== Dataset entries

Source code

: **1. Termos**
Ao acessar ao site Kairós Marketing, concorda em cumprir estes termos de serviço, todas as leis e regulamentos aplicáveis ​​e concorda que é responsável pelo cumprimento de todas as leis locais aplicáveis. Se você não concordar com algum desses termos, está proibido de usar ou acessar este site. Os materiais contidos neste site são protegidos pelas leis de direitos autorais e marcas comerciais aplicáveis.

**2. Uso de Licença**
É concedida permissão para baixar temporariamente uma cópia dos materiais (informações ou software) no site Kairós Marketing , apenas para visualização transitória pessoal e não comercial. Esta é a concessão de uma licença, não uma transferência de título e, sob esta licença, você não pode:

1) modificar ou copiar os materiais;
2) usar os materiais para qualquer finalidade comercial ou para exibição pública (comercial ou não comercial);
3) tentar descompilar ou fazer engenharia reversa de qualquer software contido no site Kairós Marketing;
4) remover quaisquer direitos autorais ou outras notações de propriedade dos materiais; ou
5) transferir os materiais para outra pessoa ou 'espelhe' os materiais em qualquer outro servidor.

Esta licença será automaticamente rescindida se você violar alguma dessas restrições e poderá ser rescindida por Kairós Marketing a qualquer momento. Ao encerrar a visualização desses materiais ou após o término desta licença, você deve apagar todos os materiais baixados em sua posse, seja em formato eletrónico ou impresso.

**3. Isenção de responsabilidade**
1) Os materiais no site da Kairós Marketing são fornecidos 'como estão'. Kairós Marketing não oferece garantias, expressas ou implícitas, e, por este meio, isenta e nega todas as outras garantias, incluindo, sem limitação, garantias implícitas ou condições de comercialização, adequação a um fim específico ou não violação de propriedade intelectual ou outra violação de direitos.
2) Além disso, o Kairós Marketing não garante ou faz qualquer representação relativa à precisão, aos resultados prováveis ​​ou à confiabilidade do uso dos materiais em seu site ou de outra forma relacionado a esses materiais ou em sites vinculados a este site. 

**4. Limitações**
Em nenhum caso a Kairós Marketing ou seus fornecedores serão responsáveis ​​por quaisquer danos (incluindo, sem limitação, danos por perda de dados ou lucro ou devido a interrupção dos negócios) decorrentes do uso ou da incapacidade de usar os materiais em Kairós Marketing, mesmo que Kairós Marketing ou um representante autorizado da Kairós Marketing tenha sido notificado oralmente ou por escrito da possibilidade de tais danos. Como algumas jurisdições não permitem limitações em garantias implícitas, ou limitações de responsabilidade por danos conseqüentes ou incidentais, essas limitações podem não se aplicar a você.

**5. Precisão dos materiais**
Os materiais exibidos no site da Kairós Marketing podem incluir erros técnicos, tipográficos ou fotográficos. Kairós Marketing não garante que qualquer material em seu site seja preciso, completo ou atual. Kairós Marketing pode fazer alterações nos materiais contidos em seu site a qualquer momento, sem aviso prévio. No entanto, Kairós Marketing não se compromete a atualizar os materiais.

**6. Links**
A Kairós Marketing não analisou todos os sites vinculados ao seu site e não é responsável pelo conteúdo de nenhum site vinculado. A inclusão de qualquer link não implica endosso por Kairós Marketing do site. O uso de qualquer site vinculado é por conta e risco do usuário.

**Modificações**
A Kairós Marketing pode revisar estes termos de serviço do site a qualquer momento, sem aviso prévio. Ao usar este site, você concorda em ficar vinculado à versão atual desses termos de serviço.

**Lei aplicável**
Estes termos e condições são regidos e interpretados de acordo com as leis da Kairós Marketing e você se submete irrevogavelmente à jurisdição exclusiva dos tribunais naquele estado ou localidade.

====

Description of the task | Take the lines from the top of the data through the one that contains "Uso de Licença**" and copy them exactly, leaving out every line after it.

Task output |
Source code

: **1. Termos**
Ao acessar ao site Kairós Marketing, concorda em cumprir estes termos de serviço, todas as leis e regulamentos aplicáveis ​​e concorda que é responsável pelo cumprimento de todas as leis locais aplicáveis. Se você não concordar com algum desses termos, está proibido de usar ou acessar este site. Os materiais contidos neste site são protegidos pelas leis de direitos autorais e marcas comerciais aplicáveis.

**2. Uso de Licença**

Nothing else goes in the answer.